# Rolled Leo egg??!!



## Stephen Nelson (Jun 21, 2010)

Just accidently rolled one of my leo eggs when I was searching through the moss. I honestly didn't think anyone looked like they had laid so I wasn't as careful as I should have been. Anyway after having a wee panic about it I found the torch and gave candling it a go. I found what looked like a faint pink circle on one side of the egg so I have placed the egg in the incubator with this at the top. Is this right?


----------



## SleepyD (Feb 13, 2008)

Stephen Nelson said:


> Just accidently rolled one of my leo eggs when I was searching through the moss. I honestly didn't think anyone looked like they had laid so I wasn't as careful as I should have been. Anyway after having a wee panic about it I found the torch and gave candling it a go. I found what looked like a faint pink circle on one side of the egg so I have placed the egg in the incubator with this at the top. Is this right?
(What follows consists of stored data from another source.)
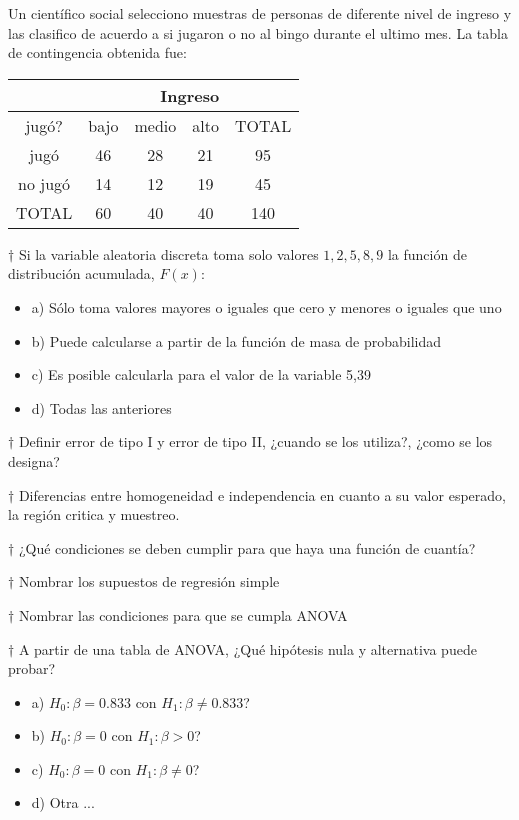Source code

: \documentclass[10pt,a4paper]{article}
\begin{document}
Un científico social selecciono muestras de personas de diferente nivel de ingreso y las clasifico de acuerdo a si jugaron o no al bingo durante el ultimo mes. La tabla de contingencia obtenida fue:

\begin{center}
	\begin{tabular}{|c|c|c|c|c|}
		\hline 
		& \multicolumn{4}{c|}{Ingreso} \\ 
		\hline 
		jugó? & bajo & medio & alto & TOTAL \\ 
		\hline 
		jugó & 46 & 28 & 21 & 95 \\ 
		\hline 
		no jugó & 14 & 12 & 19 & 45 \\ 
		\hline 
		TOTAL & 60 & 40 & 40 & 140 \\ 
		\hline 
	\end{tabular} 
\end{center}

$\dagger$ Si la variable aleatoria discreta toma solo valores ${1,2,5,8,9}$ la función de distribución acumulada, $F(x)$:
\begin{itemize}
	\item a) Sólo toma valores mayores o iguales que cero y menores o iguales que uno
	\item b) Puede calcularse a partir de la función de masa de probabilidad
	\item c) Es posible calcularla para el valor de la variable 5,39
	\item d) Todas las anteriores
\end{itemize}

$\dagger$ Definir error de tipo I y error de tipo II, ¿cuando se los utiliza?, ¿como se los designa?

$\dagger$ Diferencias entre homogeneidad e independencia en cuanto a su valor esperado, la región critica y muestreo.

$\dagger$ ¿Qué condiciones se deben cumplir para que haya una función de cuantía?


$\dagger$ Nombrar los supuestos de regresión simple

$\dagger$ Nombrar las condiciones para que se cumpla ANOVA

$\dagger$ A partir de una tabla de ANOVA, ¿Qué hipótesis nula y alternativa puede probar?
\begin{itemize}
	\item a) $H_0 : \beta = 0.833$ con $H_1 : \beta \neq 0.833$?
	\item b) $H_0 : \beta = 0$ con $H_1 : \beta > 0$?
	\item c) $H_0 : \beta = 0$ con $H_1 : \beta \neq 0$?
	\item d) Otra ...
\end{itemize}
\end{document}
yep : victory: sometimes the 'bullseye' doesn't appear for the first few days after laying but it's a good indicator of 'which way is up' when it's there


----------



## nuttybabez (Jul 21, 2007)

Yep, bullseye up at the top


----------



## Stephen Nelson (Jun 21, 2010)

Thanks to both of you! :2thumb: 

I was hopeful I had it right. I feel a bit less sick about it now. Fingers crossed anyway. 
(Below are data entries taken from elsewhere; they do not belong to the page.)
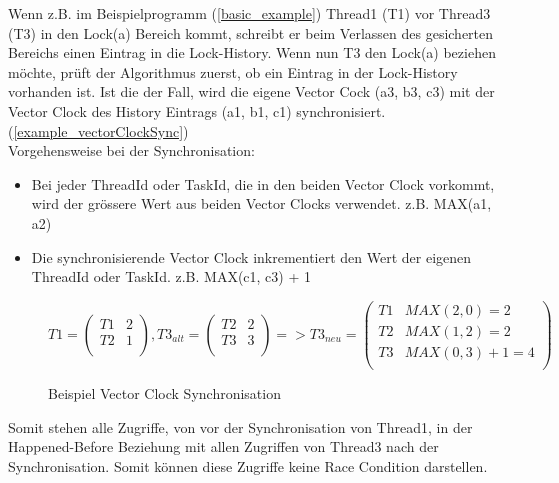 \documentclass[10pt,a4paper]{article}
\begin{document}
\begin{flushleft}
Wenn z.B. im Beispielprogramm (\autoref{basic_example}) Thread1 (T1) vor Thread3 (T3) in den Lock(a) Bereich kommt, schreibt er beim Verlassen des gesicherten Bereichs einen Eintrag in die Lock-History. Wenn nun T3 den Lock(a) beziehen möchte, prüft der Algorithmus zuerst, ob ein Eintrag in der Lock-History vorhanden ist. Ist die der Fall, wird die eigene Vector Cock (a3, b3, c3) mit der Vector Clock des History Eintrags (a1, b1, c1) synchronisiert. (\autoref{example_vectorClockSync})\\
\newpage
Vorgehensweise bei der Synchronisation:
\begin{itemize}
\item Bei jeder ThreadId oder TaskId, die in den beiden Vector Clock vorkommt, wird der grössere Wert aus beiden Vector Clocks verwendet. z.B. MAX(a1, a2)
\item Die synchronisierende Vector Clock inkrementiert den Wert der eigenen ThreadId oder TaskId. z.B. MAX(c1, c3) + 1
\end{itemize}
\begin{figure}[H]
\[
	T1 = \begin{pmatrix}
		T1 & 2\\
		T2 & 1\\
	\end{pmatrix},
	T3_{alt} = \begin{pmatrix}
		T2 & 2\\
		T3 & 3\\
	\end{pmatrix} =>
	T3_{neu} = \begin{pmatrix}
		T1 & MAX(2, 0) = 2\\
		T2 & MAX(1, 2) = 2\\
		T3 & MAX(0, 3) + 1 = 4\\
	\end{pmatrix}
\]
\caption{Beispiel Vector Clock Synchronisation}\label{example_vectorClockSync}
\end{figure}
Somit stehen alle Zugriffe, von vor der Synchronisation von Thread1, in der Happened-Before Beziehung mit allen Zugriffen von Thread3 nach der Synchronisation. Somit können diese Zugriffe keine Race Condition darstellen.
\end{flushleft}
\end{document}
p.s Mel just to let you know the little snow I got from you is still doing great! She's definately one of the nosiest when your doing anything in or around her viv and personally I think she's one of the prettiest I've seen. Don't wanna say that too loud in case I upset the others! lol. Not breeding from her this year. These eggs are from my Giant adults.


----------